Niger’s deposed leader has made an urgent appeal to the United States and the entire international community to assist in “restoring constitutional order” following the recent coup.
In a Washington Post opinion piece, President Mohamed Bazoum, writing “as a hostage,” expressed his concern over the unrest that has erupted in the West African state since his ousting.
The coup leaders announced the withdrawal of Niger’s ambassadors from France, the US, Nigeria, and Togo, stating on national television that the functions of the four ambassadors had been “terminated.”
Niger’s strategic significance as a major uranium producer, vital for nuclear power, and its location on a key migration route to North Africa and the Mediterranean have added complexity to the unfolding situation.
In his newspaper article, Mr. Bazoum warned the coup, if it succeeded, would have “devastating consequences for our country, our region, and the entire world”.
“Fighting for our shared values, including democratic pluralism and respect for the rule of law, is the only way to make sustainable progress against poverty and terrorism,” Mr Bazoum wrote.
“The Nigerien people will never forget your support at this pivotal moment in our history.”
President Bazoum also raised concerns about the coup leaders’ ties to the Russian mercenary group Wagner, which operates in the region and has been perceived as wielding a malign influence in Niger.
The potential for the central Sahel region to fall under Russian influence through Wagner’s activities, akin to their brutal terrorism in Ukraine, has raised alarms.
Supporters of the coup in Niger have shown pro-Russian sentiments, even adopting the colors of the Russian flag during demonstrations.
While thousands of people took to the streets of Niger’s capital, Niamey, in a peaceful show of support for the coup, other West African countries have imposed financial and trade sanctions on Niger.
US Secretary of State Antony Blinken’s recent phone conversation with Mr. Bazoum reinforced the US commitment to restoring Niger’s democratically elected government.
President Bazoum, the first democratically elected leader to succeed another in Niger, was detained by his own guards during the coup. Meanwhile, coup leader Gen Abdourahmane Tchiani has taken up the mantle of head of state.
In light of the recent coup in Niger and the subsequent detention of President Bazoum, you can refer to our comprehensive report on State Department Orders US Embassy Evacuation In Niger Post-Coup.
Niger’s Leadership Shift Amidst Coup Turmoil and Regional Challenges
As a key player in the Sahel region plagued by jihadists and military regimes, Niger’s stability has been held as an example in recent years, contrasting the coup-stricken Mali and Burkina Faso.
Hosting French and US military bases, Niger’s role as a crucial partner in the fight against Islamist insurgents further amplifies the international attention on the unfolding events.
President Bazoum’s government had actively cooperated with European countries in tackling migrant flows across the Mediterranean, agreeing to the repatriation of hundreds of migrants from Libyan detention centers.
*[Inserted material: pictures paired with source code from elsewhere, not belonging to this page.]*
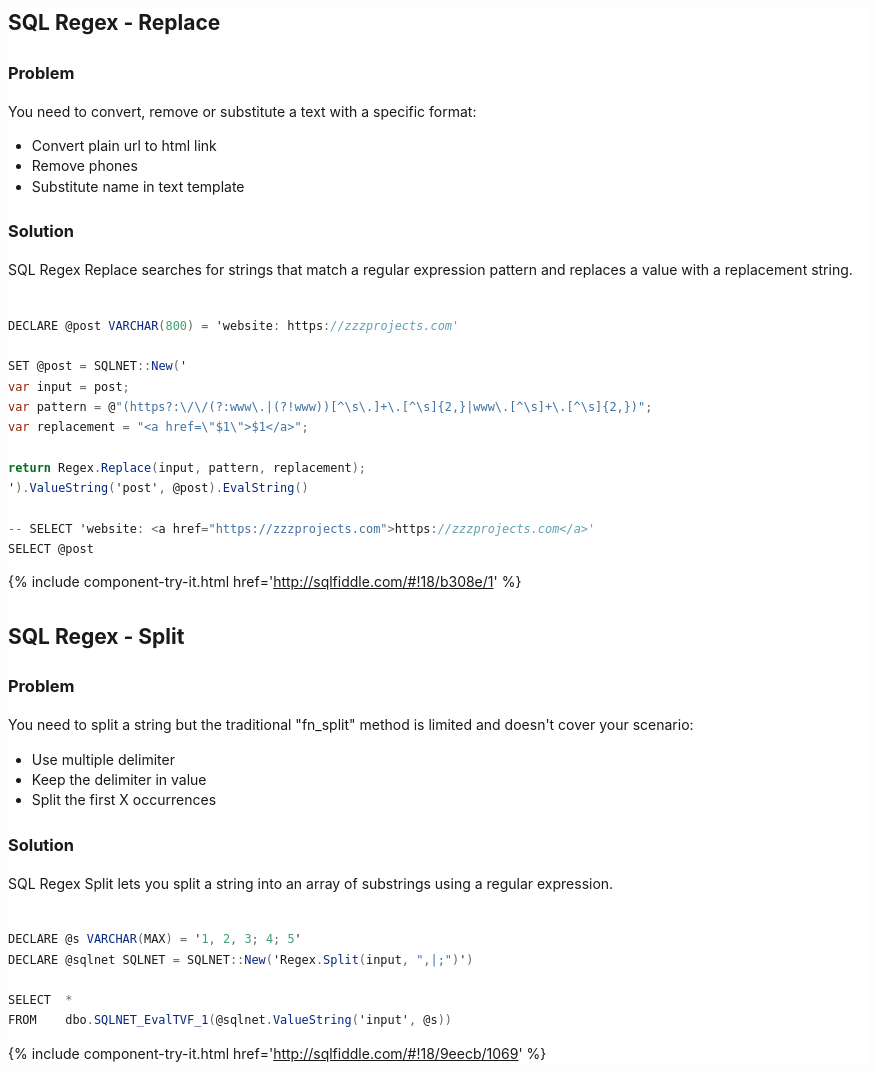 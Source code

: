 ## SQL Regex - Replace

### Problem

You need to convert, remove or substitute a text with a specific format:

 - Convert plain url to html link
 - Remove phones
 - Substitute name in text template

### Solution

SQL Regex Replace searches for strings that match a regular expression pattern and replaces a value with a replacement string.


```csharp

DECLARE @post VARCHAR(800) = 'website: https://zzzprojects.com'

SET @post = SQLNET::New('
var input = post;
var pattern = @"(https?:\/\/(?:www\.|(?!www))[^\s\.]+\.[^\s]{2,}|www\.[^\s]+\.[^\s]{2,})";
var replacement = "<a href=\"$1\">$1</a>";

return Regex.Replace(input, pattern, replacement);
').ValueString('post', @post).EvalString()

-- SELECT 'website: <a href="https://zzzprojects.com">https://zzzprojects.com</a>'
SELECT @post

```
{% include component-try-it.html href='http://sqlfiddle.com/#!18/b308e/1' %}

## SQL Regex - Split

### Problem

You need to split a string but the traditional "fn_split" method is limited and doesn't cover your scenario:

 - Use multiple delimiter
 - Keep the delimiter in value
 - Split the first X occurrences

### Solution

SQL Regex Split lets you split a string into an array of substrings using a regular expression.


```csharp

DECLARE @s VARCHAR(MAX) = '1, 2, 3; 4; 5'
DECLARE @sqlnet SQLNET = SQLNET::New('Regex.Split(input, ",|;")')

SELECT  *
FROM    dbo.SQLNET_EvalTVF_1(@sqlnet.ValueString('input', @s))

```
{% include component-try-it.html href='http://sqlfiddle.com/#!18/9eecb/1069' %}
Additionally, efforts to crack down on human trafficking have been evident.
As the situation continues to evolve, the world watches closely, and the international community grapples with how best to assist Niger in restoring democratic governance and stability during this critical juncture. The nation’s trajectory holds profound implications for the broader regional landscape impacted by security challenges and migration issues.